Maybe you have four federal loans. Or three public loans and two private loans. Or a couple with reasonable interest rates, but one annoying loan with a 9% rate. You might struggle to remember which day of the month you’re supposed to pay which loan with which servicer. 

It’s a lot of information to keep track of.

Refinancing your student loan debt is one way to eliminate these inconveniences from your life.

When you refinance, you take out a brand new loan from a private lender, usually with a new interest rate, to pay off your other loans. Now you only have one monthly payment and rate to deal with. And if you have a good credit score, your payments and interest rate could be lower.

Refinancing comes with trade-offs, though. A common pitfall is a longer loan term, which means more interest accumulates over the years while you repay the debt. Refinancing federal loans also means you’ll lose access to federal programs like income-based repayment or Public Service Loan Forgiveness. 

Is refinancing worth it?

We talked to three borrowers who shared why they refinanced their student loans — and why they recommend refinancing to others.

1. Refinancing to make financial progress

David Bakke is a personal finance expert for the website Money Crashers, and he knows a thing or two about how student loans work. Before he refinanced his student loans, he wrote a list of ways he wanted to progress financially: pay off credit card debt, build an emergency fund and save for retirement.

But his student loan payments stood in the way of other money goals. By refinancing, he could dedicate more money to achieving financial stability.

If Bakke had learned anything from his time at Money Crashers, it was to do his research. He studied credit unions, banks and other financial institutions. In the end, he refinanced through Wells Fargo.

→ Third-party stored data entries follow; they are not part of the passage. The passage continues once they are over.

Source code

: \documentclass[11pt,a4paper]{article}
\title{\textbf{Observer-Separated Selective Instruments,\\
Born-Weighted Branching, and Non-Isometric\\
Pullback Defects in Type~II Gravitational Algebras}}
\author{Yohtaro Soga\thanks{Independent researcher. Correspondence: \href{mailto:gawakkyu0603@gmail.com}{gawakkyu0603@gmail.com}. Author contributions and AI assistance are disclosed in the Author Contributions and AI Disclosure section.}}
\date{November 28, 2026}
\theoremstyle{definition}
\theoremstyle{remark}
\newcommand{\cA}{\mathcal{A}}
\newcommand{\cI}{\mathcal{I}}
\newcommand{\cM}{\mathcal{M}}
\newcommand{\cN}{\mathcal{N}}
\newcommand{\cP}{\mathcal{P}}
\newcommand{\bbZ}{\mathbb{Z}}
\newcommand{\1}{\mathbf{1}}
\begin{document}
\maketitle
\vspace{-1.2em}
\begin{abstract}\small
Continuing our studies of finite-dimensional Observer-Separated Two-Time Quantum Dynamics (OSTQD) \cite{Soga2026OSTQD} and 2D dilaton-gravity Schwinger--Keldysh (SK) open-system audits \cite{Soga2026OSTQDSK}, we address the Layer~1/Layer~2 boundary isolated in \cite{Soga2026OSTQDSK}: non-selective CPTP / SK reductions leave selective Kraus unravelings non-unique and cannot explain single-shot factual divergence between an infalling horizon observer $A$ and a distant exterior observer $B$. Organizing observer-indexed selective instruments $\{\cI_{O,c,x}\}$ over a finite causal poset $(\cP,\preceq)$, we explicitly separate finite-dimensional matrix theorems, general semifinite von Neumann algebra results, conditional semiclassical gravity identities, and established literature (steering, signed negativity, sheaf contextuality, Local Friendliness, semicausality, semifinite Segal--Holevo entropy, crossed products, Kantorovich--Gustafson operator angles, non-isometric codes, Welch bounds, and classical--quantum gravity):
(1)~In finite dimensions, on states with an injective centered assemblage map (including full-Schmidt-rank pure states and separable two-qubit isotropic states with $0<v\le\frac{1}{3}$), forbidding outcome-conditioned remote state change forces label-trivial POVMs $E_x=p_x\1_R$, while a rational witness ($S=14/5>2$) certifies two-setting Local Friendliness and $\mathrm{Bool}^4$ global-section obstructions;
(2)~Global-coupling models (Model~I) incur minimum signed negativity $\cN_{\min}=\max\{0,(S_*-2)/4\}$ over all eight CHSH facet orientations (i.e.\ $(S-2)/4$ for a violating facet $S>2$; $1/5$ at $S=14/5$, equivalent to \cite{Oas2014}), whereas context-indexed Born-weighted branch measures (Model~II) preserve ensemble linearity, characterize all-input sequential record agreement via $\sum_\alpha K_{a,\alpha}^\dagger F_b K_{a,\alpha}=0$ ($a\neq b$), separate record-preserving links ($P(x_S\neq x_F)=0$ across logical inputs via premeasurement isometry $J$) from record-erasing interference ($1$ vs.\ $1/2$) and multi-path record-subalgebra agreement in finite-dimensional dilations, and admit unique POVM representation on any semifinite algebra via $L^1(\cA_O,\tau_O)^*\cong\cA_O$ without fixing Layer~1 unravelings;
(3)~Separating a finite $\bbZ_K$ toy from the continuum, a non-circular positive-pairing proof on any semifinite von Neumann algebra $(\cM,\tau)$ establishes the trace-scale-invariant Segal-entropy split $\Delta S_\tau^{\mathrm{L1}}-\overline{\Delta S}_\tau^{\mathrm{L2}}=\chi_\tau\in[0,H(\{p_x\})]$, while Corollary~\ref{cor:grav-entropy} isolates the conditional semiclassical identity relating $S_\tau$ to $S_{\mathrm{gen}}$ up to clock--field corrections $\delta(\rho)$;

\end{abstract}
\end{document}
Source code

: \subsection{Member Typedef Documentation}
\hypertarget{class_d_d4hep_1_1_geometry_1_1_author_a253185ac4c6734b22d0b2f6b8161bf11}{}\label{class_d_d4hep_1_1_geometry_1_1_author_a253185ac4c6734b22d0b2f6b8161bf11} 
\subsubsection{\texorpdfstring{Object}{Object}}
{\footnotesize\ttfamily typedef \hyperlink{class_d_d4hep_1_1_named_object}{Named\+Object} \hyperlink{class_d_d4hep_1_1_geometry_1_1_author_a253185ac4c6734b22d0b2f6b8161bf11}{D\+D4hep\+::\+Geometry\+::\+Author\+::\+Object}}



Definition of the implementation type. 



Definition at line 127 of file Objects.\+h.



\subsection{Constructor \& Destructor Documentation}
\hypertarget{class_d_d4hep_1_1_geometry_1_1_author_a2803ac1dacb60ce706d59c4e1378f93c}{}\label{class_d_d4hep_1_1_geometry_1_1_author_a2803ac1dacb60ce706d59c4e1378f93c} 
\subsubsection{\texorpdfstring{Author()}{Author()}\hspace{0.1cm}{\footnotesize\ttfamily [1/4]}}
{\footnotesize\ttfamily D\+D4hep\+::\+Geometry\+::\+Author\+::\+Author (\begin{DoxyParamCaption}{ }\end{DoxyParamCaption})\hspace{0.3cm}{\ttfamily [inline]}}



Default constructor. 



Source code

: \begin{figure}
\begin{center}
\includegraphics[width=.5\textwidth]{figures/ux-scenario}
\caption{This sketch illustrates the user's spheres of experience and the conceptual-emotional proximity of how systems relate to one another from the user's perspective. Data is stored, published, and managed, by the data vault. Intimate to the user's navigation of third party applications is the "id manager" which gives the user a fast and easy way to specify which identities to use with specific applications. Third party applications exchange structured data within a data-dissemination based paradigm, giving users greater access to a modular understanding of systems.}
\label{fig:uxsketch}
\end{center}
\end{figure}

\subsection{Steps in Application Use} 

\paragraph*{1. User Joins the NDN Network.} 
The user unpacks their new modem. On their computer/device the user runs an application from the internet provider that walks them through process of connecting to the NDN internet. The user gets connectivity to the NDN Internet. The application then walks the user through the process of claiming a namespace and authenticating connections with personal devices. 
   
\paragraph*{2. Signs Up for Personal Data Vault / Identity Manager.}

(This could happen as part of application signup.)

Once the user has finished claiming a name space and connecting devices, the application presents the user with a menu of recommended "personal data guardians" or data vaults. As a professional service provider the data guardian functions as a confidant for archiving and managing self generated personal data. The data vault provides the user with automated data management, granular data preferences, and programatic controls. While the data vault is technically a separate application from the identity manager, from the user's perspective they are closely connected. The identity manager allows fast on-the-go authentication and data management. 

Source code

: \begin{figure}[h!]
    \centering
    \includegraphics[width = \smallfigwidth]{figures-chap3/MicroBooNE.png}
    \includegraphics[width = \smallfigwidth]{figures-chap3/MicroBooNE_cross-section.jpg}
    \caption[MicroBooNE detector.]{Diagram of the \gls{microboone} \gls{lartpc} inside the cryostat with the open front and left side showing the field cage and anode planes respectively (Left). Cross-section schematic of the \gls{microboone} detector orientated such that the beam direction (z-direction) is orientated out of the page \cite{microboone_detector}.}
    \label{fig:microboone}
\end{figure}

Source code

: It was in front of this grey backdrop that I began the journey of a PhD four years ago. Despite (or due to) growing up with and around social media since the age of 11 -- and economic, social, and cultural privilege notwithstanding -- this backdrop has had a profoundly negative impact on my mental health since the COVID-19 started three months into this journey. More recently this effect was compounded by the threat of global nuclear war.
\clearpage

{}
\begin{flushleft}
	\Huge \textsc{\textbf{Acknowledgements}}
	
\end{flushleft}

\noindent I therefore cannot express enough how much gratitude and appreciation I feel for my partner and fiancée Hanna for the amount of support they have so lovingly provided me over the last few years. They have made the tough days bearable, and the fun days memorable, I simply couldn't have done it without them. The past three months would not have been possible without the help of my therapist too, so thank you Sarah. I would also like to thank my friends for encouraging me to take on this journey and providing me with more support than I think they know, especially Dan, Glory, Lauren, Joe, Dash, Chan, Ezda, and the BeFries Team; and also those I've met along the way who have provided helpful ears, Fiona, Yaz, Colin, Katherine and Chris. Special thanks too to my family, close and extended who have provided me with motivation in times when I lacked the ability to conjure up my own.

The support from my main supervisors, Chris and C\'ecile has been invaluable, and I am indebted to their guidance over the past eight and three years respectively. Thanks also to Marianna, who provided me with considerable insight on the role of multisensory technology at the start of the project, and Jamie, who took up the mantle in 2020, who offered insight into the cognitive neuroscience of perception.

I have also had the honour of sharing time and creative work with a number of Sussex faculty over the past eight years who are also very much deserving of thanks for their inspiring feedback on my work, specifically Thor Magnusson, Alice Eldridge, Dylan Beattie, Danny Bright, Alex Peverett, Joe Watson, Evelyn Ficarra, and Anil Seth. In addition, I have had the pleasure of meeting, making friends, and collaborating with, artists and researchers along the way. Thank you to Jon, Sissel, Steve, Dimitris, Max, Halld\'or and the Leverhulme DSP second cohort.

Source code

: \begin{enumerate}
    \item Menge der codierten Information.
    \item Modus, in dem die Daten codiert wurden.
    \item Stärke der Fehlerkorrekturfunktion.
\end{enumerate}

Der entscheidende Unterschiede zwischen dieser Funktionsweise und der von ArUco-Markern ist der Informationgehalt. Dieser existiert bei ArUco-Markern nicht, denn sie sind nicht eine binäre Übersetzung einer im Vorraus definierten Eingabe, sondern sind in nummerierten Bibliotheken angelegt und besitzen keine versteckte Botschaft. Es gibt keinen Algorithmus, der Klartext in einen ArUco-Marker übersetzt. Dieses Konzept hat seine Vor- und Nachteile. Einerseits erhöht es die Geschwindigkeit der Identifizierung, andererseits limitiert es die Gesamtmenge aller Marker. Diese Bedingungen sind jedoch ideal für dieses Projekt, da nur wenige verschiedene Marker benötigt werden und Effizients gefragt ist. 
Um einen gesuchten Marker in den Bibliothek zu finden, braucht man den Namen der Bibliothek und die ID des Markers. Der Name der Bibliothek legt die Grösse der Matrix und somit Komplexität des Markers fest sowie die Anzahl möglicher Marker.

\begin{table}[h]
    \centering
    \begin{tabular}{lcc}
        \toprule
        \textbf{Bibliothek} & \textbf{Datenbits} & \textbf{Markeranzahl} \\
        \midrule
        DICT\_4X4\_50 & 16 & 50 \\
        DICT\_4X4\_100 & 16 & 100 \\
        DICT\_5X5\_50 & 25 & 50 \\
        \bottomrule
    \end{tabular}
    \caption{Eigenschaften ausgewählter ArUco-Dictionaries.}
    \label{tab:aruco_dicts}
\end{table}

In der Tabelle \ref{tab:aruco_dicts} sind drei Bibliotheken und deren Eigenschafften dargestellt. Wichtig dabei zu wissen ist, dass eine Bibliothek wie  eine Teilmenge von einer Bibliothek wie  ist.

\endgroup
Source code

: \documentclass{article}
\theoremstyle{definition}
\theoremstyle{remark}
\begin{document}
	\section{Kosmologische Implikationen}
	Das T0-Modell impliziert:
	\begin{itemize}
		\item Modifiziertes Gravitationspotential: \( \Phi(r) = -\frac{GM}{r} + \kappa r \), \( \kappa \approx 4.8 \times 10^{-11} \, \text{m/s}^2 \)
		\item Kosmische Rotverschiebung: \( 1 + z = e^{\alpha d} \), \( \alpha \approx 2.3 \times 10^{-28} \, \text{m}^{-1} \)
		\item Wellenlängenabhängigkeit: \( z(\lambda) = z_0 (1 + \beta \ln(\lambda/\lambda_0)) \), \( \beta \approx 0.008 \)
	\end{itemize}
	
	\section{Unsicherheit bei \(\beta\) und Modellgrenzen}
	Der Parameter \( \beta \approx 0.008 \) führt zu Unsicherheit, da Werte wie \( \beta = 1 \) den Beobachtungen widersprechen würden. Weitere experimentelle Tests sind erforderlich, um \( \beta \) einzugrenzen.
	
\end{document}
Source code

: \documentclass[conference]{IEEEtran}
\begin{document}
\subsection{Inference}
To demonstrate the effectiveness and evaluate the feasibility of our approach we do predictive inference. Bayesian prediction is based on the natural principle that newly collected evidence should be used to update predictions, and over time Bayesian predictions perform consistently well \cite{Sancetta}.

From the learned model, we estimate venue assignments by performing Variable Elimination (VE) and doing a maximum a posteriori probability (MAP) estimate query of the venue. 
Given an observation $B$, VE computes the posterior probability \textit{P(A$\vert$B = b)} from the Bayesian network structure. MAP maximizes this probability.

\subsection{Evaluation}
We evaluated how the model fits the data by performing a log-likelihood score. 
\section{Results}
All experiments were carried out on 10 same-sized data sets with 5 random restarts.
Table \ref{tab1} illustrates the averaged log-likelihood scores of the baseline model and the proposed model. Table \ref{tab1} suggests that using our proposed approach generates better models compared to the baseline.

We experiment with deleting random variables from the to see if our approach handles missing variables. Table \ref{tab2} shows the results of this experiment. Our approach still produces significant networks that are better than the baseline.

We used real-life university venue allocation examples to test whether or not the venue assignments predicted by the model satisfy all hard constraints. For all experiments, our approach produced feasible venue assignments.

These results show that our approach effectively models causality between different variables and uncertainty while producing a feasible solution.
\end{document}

“I went with the [institution] that had the best terms, but not necessarily the lowest monthly payment,” Bakke explains. 

Many borrowers who refinance try to secure the lowest monthly payments possible, which means maximizing the duration of your loan and paying more in the long run. But not Bakke.

“My monthly payment did go down [because of lower interest], but I made sure that I did not go with a company that could lower my payment by stretching out the term of the loan.”

Bakke’s goal was financial progress, so whittling away at a loan for a longer period and paying more in interest in the long run wouldn’t match his priorities.

For borrowers with similar goals, Bakke recommends student loan refinancing, “provided the following conditions exist: You can reduce your interest rate, and you can reduce your monthly payment.” He warns to steer clear of stretching out your loan repayment.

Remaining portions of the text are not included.